Yuchi (Euchee) is the language of the Tsoyaha (Children of the Sun), also known as Yuchi people, now living in Oklahoma. Historically, they lived in what is now known as the southeastern United States, including eastern Tennessee, western Carolinas, northern Georgia, and Alabama, during the period of early European colonization. Many speakers of the Yuchi language became allied with the Muscogee Creek when they migrated into their territory in Georgia and Alabama. They were forcibly relocated with them to Indian Territory in the early 19th century.
Some audio tapes in the Yuchi language exist in the collections of the Columbus State University Archives in Columbus, Georgia.
Yuchi is classified as a language isolate, because it is not known to be related to any other language. Various linguists have claimed, however, that the language has a distant relationship with the Siouan family: Sapir in 1921 and 1929, Haas in 1951 and 1964, Elmendorf in 1964, Rudus in 1974, and Crawford in 1979.
Yuchi is primarily spoken in northeastern Oklahoma, where Yuchi people live in present-day Tulsa, Okmulgee, and Creek counties, within the Muscogee (Creek) Nation's tribal jurisdictional area.
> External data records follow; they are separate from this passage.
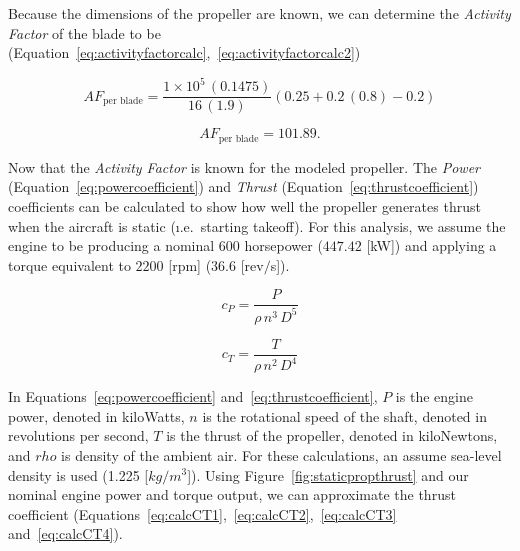 Because the dimensions of the propeller are known, we can determine the \textit{Activity Factor} of the blade to be (Equation~\ref{eq:activityfactorcalc},~\ref{eq:activityfactorcalc2})

\begin{equation}\label{eq:activityfactorcalc}
    AF_{\textrm{per blade}} = \frac{1 \times 10^5 \, (0.1475)}{16 \, (1.9)} \left(0.25 + 0.2 \, (0.8) - 0.2 \right)
\end{equation}

\begin{equation}\label{eq:activityfactorcalc2}
    AF_{\textrm{per blade}} = 101.89.
\end{equation}

Now that the \textit{Activity Factor} is known for the modeled propeller. The \textit{Power} (Equation~\ref{eq:powercoefficient}) and \textit{Thrust} (Equation~\ref{eq:thrustcoefficient}) coefficients can be calculated to show how well the propeller generates thrust when the aircraft is static (\i.e.\ starting takeoff). For this analysis, we assume the engine to be producing a nominal \(600\) horsepower (\(447.42\) [kW]) and applying a torque equivalent to \(2200\) [rpm] (\(36.6\) [rev\(/\)s]).

\begin{equation}\label{eq:powercoefficient}
    c_P = \frac{P}{\rho \, n^3 \, D^5}
\end{equation}

\begin{equation}\label{eq:thrustcoefficient}
    c_T = \frac{T}{\rho \, n^2 \, D^4}
\end{equation}

In Equations~\ref{eq:powercoefficient} and~\ref{eq:thrustcoefficient}, \(P\) is the engine power, denoted in kiloWatts, \(n\) is the rotational speed of the shaft, denoted in revolutions per second, \(T\) is the thrust of the propeller, denoted in kiloNewtons, and \( rho \) is density of the ambient air. For these calculations, an assume sea-level density is used (1.225 [\(kg/m^3\)]). Using Figure~\ref{fig:staticpropthrust} and our nominal engine power and torque output, we can approximate the thrust coefficient (Equations~\ref{eq:calcCT1},~\ref{eq:calcCT2},~\ref{eq:calcCT3} and~\ref{eq:calcCT4}).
In 1997, 12 to 19 elders spoke the language out of an estimated Yuchi population of 1,500 speakers. In 2009, only five fluent speakers, whose first language was not English, remained, and in 2011 only one.
Yuchi people lived in Tennessee at the time of European contact. In the early 18th century, they moved to northwestern Georgia in the southeastern United States, under pressure from the powerful Cherokee in Tennessee. There they settled near the Muscogee Creek and were allied with them. In the 1830s, speakers of the Yuchi language were forcibly relocated with the Muscogee people to Indian Territory.
The spoken Yuchi language has changed over time, in part due to relocation. In 1885 in an article in Science, Swiss linguist Albert S. Gatschet wrote about various linguistic idiosyncrasies in Yuchi.